Reminiscing some great memories, listening to R&B from the late nineties (ie. Joe: I wanna know). I always catch myself off guard when I start singing along.
These moments take you back to a time in life when you were different. Looking forward from those memories can be both a great feeling and an emotion of total pain and loss.
Who I am today and all the times I adjusted myself for the better and worse and where it’s led me. The people in my life. The people who will come into my life moving forward. It’s a nice throwback (as “they” call it).
I consider myself generally happy and I love my life. Often it’s me that I have a problem with. Always in the noise of my head, unable to find any quiet. Everyone has a solution but in reality they aren’t in my skin or my head (and they should thank God for that). I’ve learned to deal with it mostly. It isn’t easy either.

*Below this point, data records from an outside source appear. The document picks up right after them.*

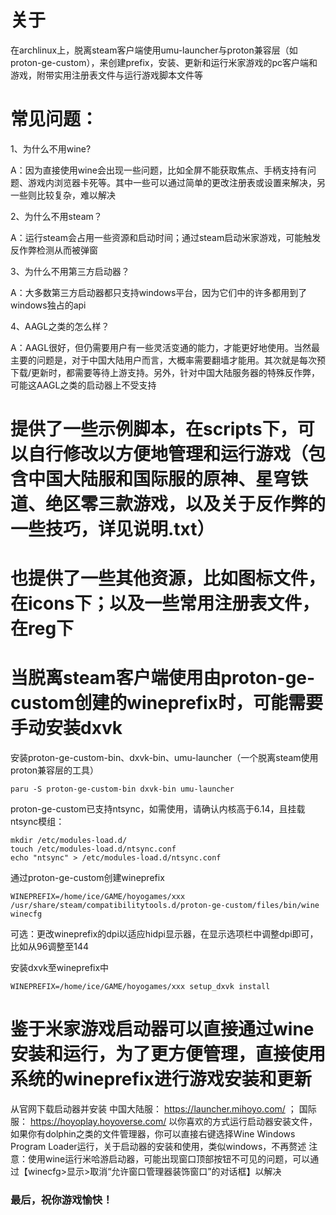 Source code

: # 关于


在archlinux上，脱离steam客户端使用umu-launcher与proton兼容层（如proton-ge-custom），来创建prefix，安装、更新和运行米家游戏的pc客户端和游戏，附带实用注册表文件与运行游戏脚本文件等

# 常见问题：

1、为什么不用wine?

A：因为直接使用wine会出现一些问题，比如全屏不能获取焦点、手柄支持有问题、游戏内浏览器卡死等。其中一些可以通过简单的更改注册表或设置来解决，另一些则比较复杂，难以解决

2、为什么不用steam？

A：运行steam会占用一些资源和启动时间；通过steam启动米家游戏，可能触发反作弊检测从而被弹窗

3、为什么不用第三方启动器？

A：大多数第三方启动器都只支持windows平台，因为它们中的许多都用到了windows独占的api

4、AAGL之类的怎么样？

A：AAGL很好，但仍需要用户有一些灵活变通的能力，才能更好地使用。当然最主要的问题是，对于中国大陆用户而言，大概率需要翻墙才能用。其次就是每次预下载/更新时，都需要等待上游支持。另外，针对中国大陆服务器的特殊反作弊，可能这AAGL之类的启动器上不受支持


# 提供了一些示例脚本，在scripts下，可以自行修改以方便地管理和运行游戏（包含中国大陆服和国际服的原神、星穹铁道、绝区零三款游戏，以及关于反作弊的一些技巧，详见说明.txt）

# 也提供了一些其他资源，比如图标文件，在icons下；以及一些常用注册表文件，在reg下

# 当脱离steam客户端使用由proton-ge-custom创建的wineprefix时，可能需要手动安装dxvk

安装proton-ge-custom-bin、dxvk-bin、umu-launcher（一个脱离steam使用proton兼容层的工具）

```
paru -S proton-ge-custom-bin dxvk-bin umu-launcher
```
proton-ge-custom已支持ntsync，如需使用，请确认内核高于6.14，且挂载ntsync模组：

```
mkdir /etc/modules-load.d/
touch /etc/modules-load.d/ntsync.conf
echo "ntsync" > /etc/modules-load.d/ntsync.conf
```
通过proton-ge-custom创建wineprefix

```
WINEPREFIX=/home/ice/GAME/hoyogames/xxx /usr/share/steam/compatibilitytools.d/proton-ge-custom/files/bin/wine  winecfg
```
可选：更改wineprefix的dpi以适应hidpi显示器，在显示选项栏中调整dpi即可，比如从96调整至144

安装dxvk至wineprefix中

```
WINEPREFIX=/home/ice/GAME/hoyogames/xxx setup_dxvk install
```

# 鉴于米家游戏启动器可以直接通过wine安装和运行，为了更方便管理，直接使用系统的wineprefix进行游戏安装和更新

从官网下载启动器并安装 中国大陆服： <https://launcher.mihoyo.com/> ； 国际服： <https://hoyoplay.hoyoverse.com/>
以你喜欢的方式运行启动器安装文件，如果你有dolphin之类的文件管理器，你可以直接右键选择Wine Windows Program Loader运行，关于启动器的安装和使用，类似windows，不再赘述
注意：使用wine运行米哈游启动器，可能出现窗口顶部按钮不可见的问题，可以通过【winecfg>显示>取消“允许窗口管理器装饰窗口”的对话框】以解决

### 最后，祝你游戏愉快！

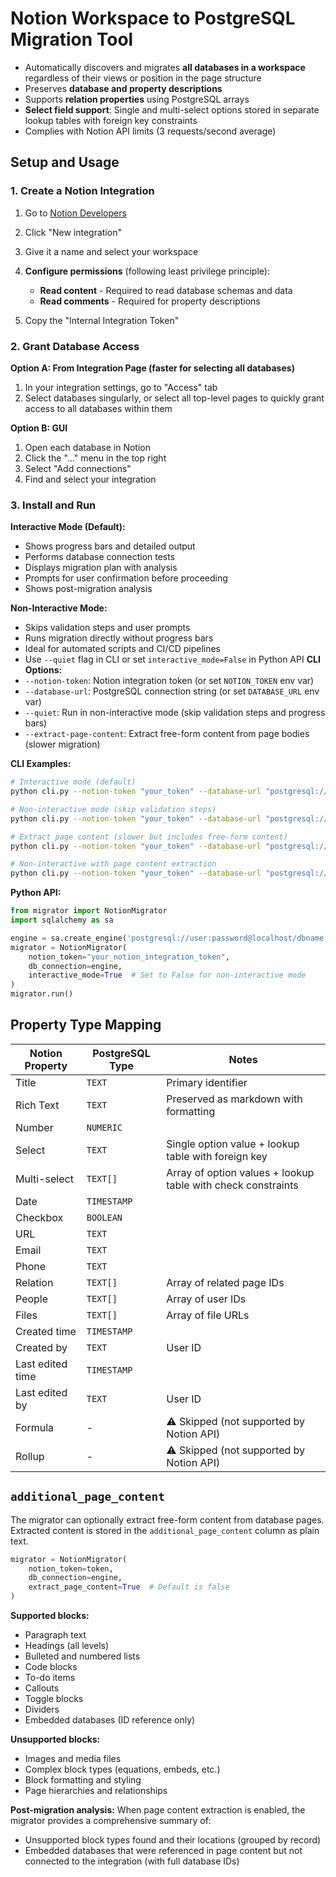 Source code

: # Notion Workspace to PostgreSQL Migration Tool

- Automatically discovers and migrates **all databases in a workspace** regardless of their views or position in the page structure
- Preserves **database and property descriptions**
- Supports **relation properties** using PostgreSQL arrays
- **Select field support**: Single and multi-select options stored in separate lookup tables with foreign key constraints
- Complies with Notion API limits (3 requests/second average)

## Setup and Usage

### 1. Create a Notion Integration

1. Go to [Notion Developers](https://www.notion.so/my-integrations)
2. Click "New integration"
3. Give it a name and select your workspace
4. **Configure permissions** (following least privilege principle):
   - **Read content** - Required to read database schemas and data
   - **Read comments** - Required for property descriptions

5. Copy the "Internal Integration Token"

### 2. Grant Database Access

**Option A: From Integration Page (faster for selecting all databases)**
1. In your integration settings, go to "Access" tab
2. Select databases singularly, or select all top-level pages to quickly grant access to all databases within them

**Option B: GUI**
1. Open each database in Notion
2. Click the "..." menu in the top right
3. Select "Add connections"
4. Find and select your integration

### 3. Install and Run

**Interactive Mode (Default):**
- Shows progress bars and detailed output
- Performs database connection tests
- Displays migration plan with analysis
- Prompts for user confirmation before proceeding
- Shows post-migration analysis

**Non-Interactive Mode:**
- Skips validation steps and user prompts
- Runs migration directly without progress bars
- Ideal for automated scripts and CI/CD pipelines
- Use `--quiet` flag in CLI or set `interactive_mode=False` in Python API
**CLI Options:**
- `--notion-token`: Notion integration token (or set `NOTION_TOKEN` env var)
- `--database-url`: PostgreSQL connection string (or set `DATABASE_URL` env var)
- `--quiet`: Run in non-interactive mode (skip validation steps and progress bars)
- `--extract-page-content`: Extract free-form content from page bodies (slower migration)

**CLI Examples:**
```bash
# Interactive mode (default)
python cli.py --notion-token "your_token" --database-url "postgresql://..."

# Non-interactive mode (skip validation steps)
python cli.py --notion-token "your_token" --database-url "postgresql://..." --quiet

# Extract page content (slower but includes free-form content)
python cli.py --notion-token "your_token" --database-url "postgresql://..." --extract-page-content

# Non-interactive with page content extraction
python cli.py --notion-token "your_token" --database-url "postgresql://..." --quiet --extract-page-content
```

**Python API:**
```python
from migrator import NotionMigrator
import sqlalchemy as sa

engine = sa.create_engine('postgresql://user:password@localhost/dbname')
migrator = NotionMigrator(
    notion_token="your_notion_integration_token",
    db_connection=engine,
    interactive_mode=True  # Set to False for non-interactive mode
)
migrator.run()
```

## Property Type Mapping

| Notion Property | PostgreSQL Type | Notes |
|----------------|-----------------|-------|
| Title | `TEXT` | Primary identifier |
| Rich Text | `TEXT` | Preserved as markdown with formatting |
| Number | `NUMERIC` | |
| Select | `TEXT` | Single option value + lookup table with foreign key |
| Multi-select | `TEXT[]` | Array of option values + lookup table with check constraints |
| Date | `TIMESTAMP` | |
| Checkbox | `BOOLEAN` | |
| URL | `TEXT` | |
| Email | `TEXT` | |
| Phone | `TEXT` | |
| Relation | `TEXT[]` | Array of related page IDs |
| People | `TEXT[]` | Array of user IDs |
| Files | `TEXT[]` | Array of file URLs |
| Created time | `TIMESTAMP` | |
| Created by | `TEXT` | User ID |
| Last edited time | `TIMESTAMP` | |
| Last edited by | `TEXT` | User ID |
| Formula | - | ⚠️ Skipped (not supported by Notion API) |
| Rollup | - | ⚠️ Skipped (not supported by Notion API) |

## `additional_page_content`

The migrator can optionally extract free-form content from database pages. Extracted content is stored in the `additional_page_content` column as plain text.

```python
migrator = NotionMigrator(
    notion_token=token,
    db_connection=engine,
    extract_page_content=True  # Default is false
)
```

**Supported blocks:**
- Paragraph text
- Headings (all levels)
- Bulleted and numbered lists
- Code blocks
- To-do items
- Callouts
- Toggle blocks
- Dividers
- Embedded databases (ID reference only)

**Unsupported blocks:**
- Images and media files
- Complex block types (equations, embeds, etc.)
- Block formatting and styling
- Page hierarchies and relationships

**Post-migration analysis:**
When page content extraction is enabled, the migrator provides a comprehensive summary of:
- Unsupported block types found and their locations (grouped by record)
- Embedded databases that were referenced in page content but not connected to the integration (with full database IDs)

As a young person I was always on the move and fitting in wherever I landed was the task. My faculties were my own to be proprietor of. Not an easy task when your self identity, as formed in youth, is rather skewed and missing vital components most grow up with. I’m so thankful my son won’t have that same environment. I’m so blessed he loves me like he does.

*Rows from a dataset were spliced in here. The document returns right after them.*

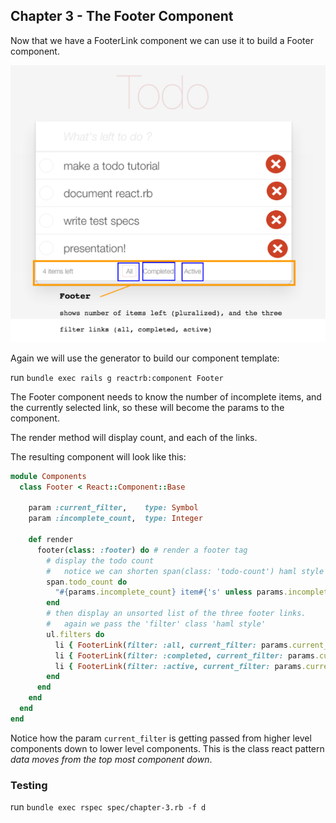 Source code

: ## Chapter 3 - The Footer Component

Now that we have a FooterLink component we can use it to build a Footer component.  

![](todo-chapter-3.png?raw=true)

Again we will use the generator to build our component template:

run `bundle exec rails g reactrb:component Footer`

The Footer component needs to know the number of incomplete items, and the currently selected link, so these will become the params to the component.

The render method will display count, and each of the links.

The resulting component will look like this:

```ruby
module Components
  class Footer < React::Component::Base

    param :current_filter,    type: Symbol
    param :incomplete_count,  type: Integer

    def render
      footer(class: :footer) do # render a footer tag
        # display the todo count
        #   notice we can shorten span(class: 'todo-count') haml style
        span.todo_count do
          "#{params.incomplete_count} item#{'s' unless params.incomplete_count == 1} left"
        end
        # then display an unsorted list of the three footer links.
        #   again we pass the 'filter' class 'haml style'
        ul.filters do
          li { FooterLink(filter: :all, current_filter: params.current_filter) }
          li { FooterLink(filter: :completed, current_filter: params.current_filter) }
          li { FooterLink(filter: :active, current_filter: params.current_filter) }
        end
      end
    end
  end
end
```

Notice how the param `current_filter`  is getting passed from higher level components down to lower level components.  This is the class react pattern *data moves from the top most component down*.


### Testing

run `bundle exec rspec spec/chapter-3.rb -f d`
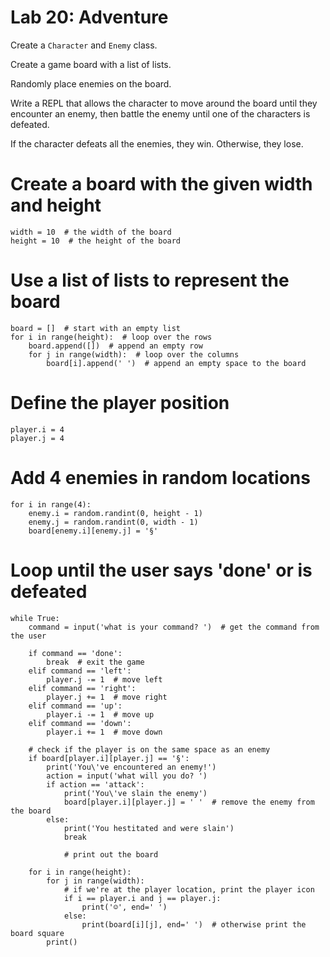 
# Lab 20: Adventure

Create a `Character` and `Enemy` class. 

Create a game board with a list of lists.

Randomly place enemies on the board.

Write a REPL that allows the character to move around the board until they encounter an enemy, then battle the enemy until one of the characters is defeated.

If the character defeats all the enemies, they win. Otherwise, they lose.
# Create a board with the given width and height
```
width = 10  # the width of the board
height = 10  # the height of the board
```
# Use a list of lists to represent the board
```
board = []  # start with an empty list
for i in range(height):  # loop over the rows
    board.append([])  # append an empty row
    for j in range(width):  # loop over the columns
        board[i].append(' ')  # append an empty space to the board        
```

# Define the player position
```
player.i = 4
player.j = 4
```

# Add 4 enemies in random locations
```
for i in range(4):
    enemy.i = random.randint(0, height - 1)
    enemy.j = random.randint(0, width - 1)
    board[enemy.i][enemy.j] = '§'
```

# Loop until the user says 'done' or is defeated
```
while True:
    command = input('what is your command? ')  # get the command from the user

    if command == 'done':
        break  # exit the game
    elif command == 'left':
        player.j -= 1  # move left
    elif command == 'right':
        player.j += 1  # move right
    elif command == 'up':
        player.i -= 1  # move up
    elif command == 'down':
        player.i += 1  # move down

    # check if the player is on the same space as an enemy
    if board[player.i][player.j] == '§':
        print('You\'ve encountered an enemy!')
        action = input('what will you do? ')
        if action == 'attack':
            print('You\'ve slain the enemy')
            board[player.i][player.j] = ' '  # remove the enemy from the board
        else:
            print('You hestitated and were slain')
            break

            # print out the board

    for i in range(height):
        for j in range(width):
            # if we're at the player location, print the player icon
            if i == player.i and j == player.j:
                print('☺', end=' ')
            else:
                print(board[i][j], end=' ')  # otherwise print the board square
        print()
``` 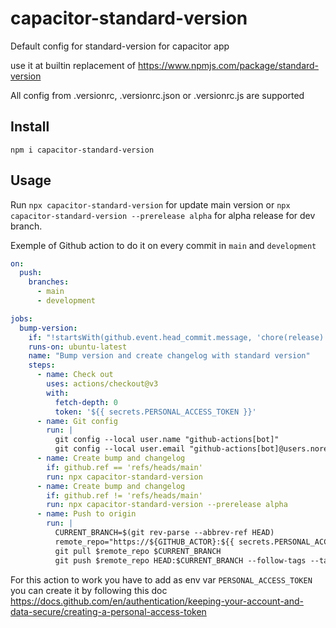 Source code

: # capacitor-standard-version

Default config for standard-version for capacitor app

use it at builtin replacement of https://www.npmjs.com/package/standard-version

All config from .versionrc, .versionrc.json or .versionrc.js are supported


## Install 


`npm i capacitor-standard-version`

## Usage

Run `npx capacitor-standard-version` for update main version or `npx capacitor-standard-version --prerelease alpha` for alpha release for dev branch.

Exemple of Github action to do it on every commit in `main` and `development`

```yml
on:
  push:
    branches:
      - main
      - development

jobs:
  bump-version:
    if: "!startsWith(github.event.head_commit.message, 'chore(release):')"
    runs-on: ubuntu-latest
    name: "Bump version and create changelog with standard version"
    steps:
      - name: Check out
        uses: actions/checkout@v3
        with:
          fetch-depth: 0
          token: '${{ secrets.PERSONAL_ACCESS_TOKEN }}'
      - name: Git config
        run: |
          git config --local user.name "github-actions[bot]"
          git config --local user.email "github-actions[bot]@users.noreply.github.com"
      - name: Create bump and changelog
        if: github.ref == 'refs/heads/main'
        run: npx capacitor-standard-version
      - name: Create bump and changelog
        if: github.ref != 'refs/heads/main'
        run: npx capacitor-standard-version --prerelease alpha
      - name: Push to origin
        run: |
          CURRENT_BRANCH=$(git rev-parse --abbrev-ref HEAD)
          remote_repo="https://${GITHUB_ACTOR}:${{ secrets.PERSONAL_ACCESS_TOKEN }}@github.com/${GITHUB_REPOSITORY}.git"
          git pull $remote_repo $CURRENT_BRANCH
          git push $remote_repo HEAD:$CURRENT_BRANCH --follow-tags --tags
```
For this action to work you have to add as env var `PERSONAL_ACCESS_TOKEN` you can create it by following this doc https://docs.github.com/en/authentication/keeping-your-account-and-data-secure/creating-a-personal-access-token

I can’t go back and change the past regardless how much I earnestly wish I could sometimes. The hurt caused by my actions. Once again I face a major adjustment of my attitudes. I have a few resentments I also need to release.
I suppose I am ranting but I wanted to say something. Crazy is as crazy does. I believe I will always be crazy but I don’t have to get sloppy with it (ie. drinking…).
I have such a beautiful future. I’m ready to step back on the path, off the shoulder (and ditch often times of recent). I urgently seek for the truth in letting go and letting God. This is a throwback if there ever was one (for me).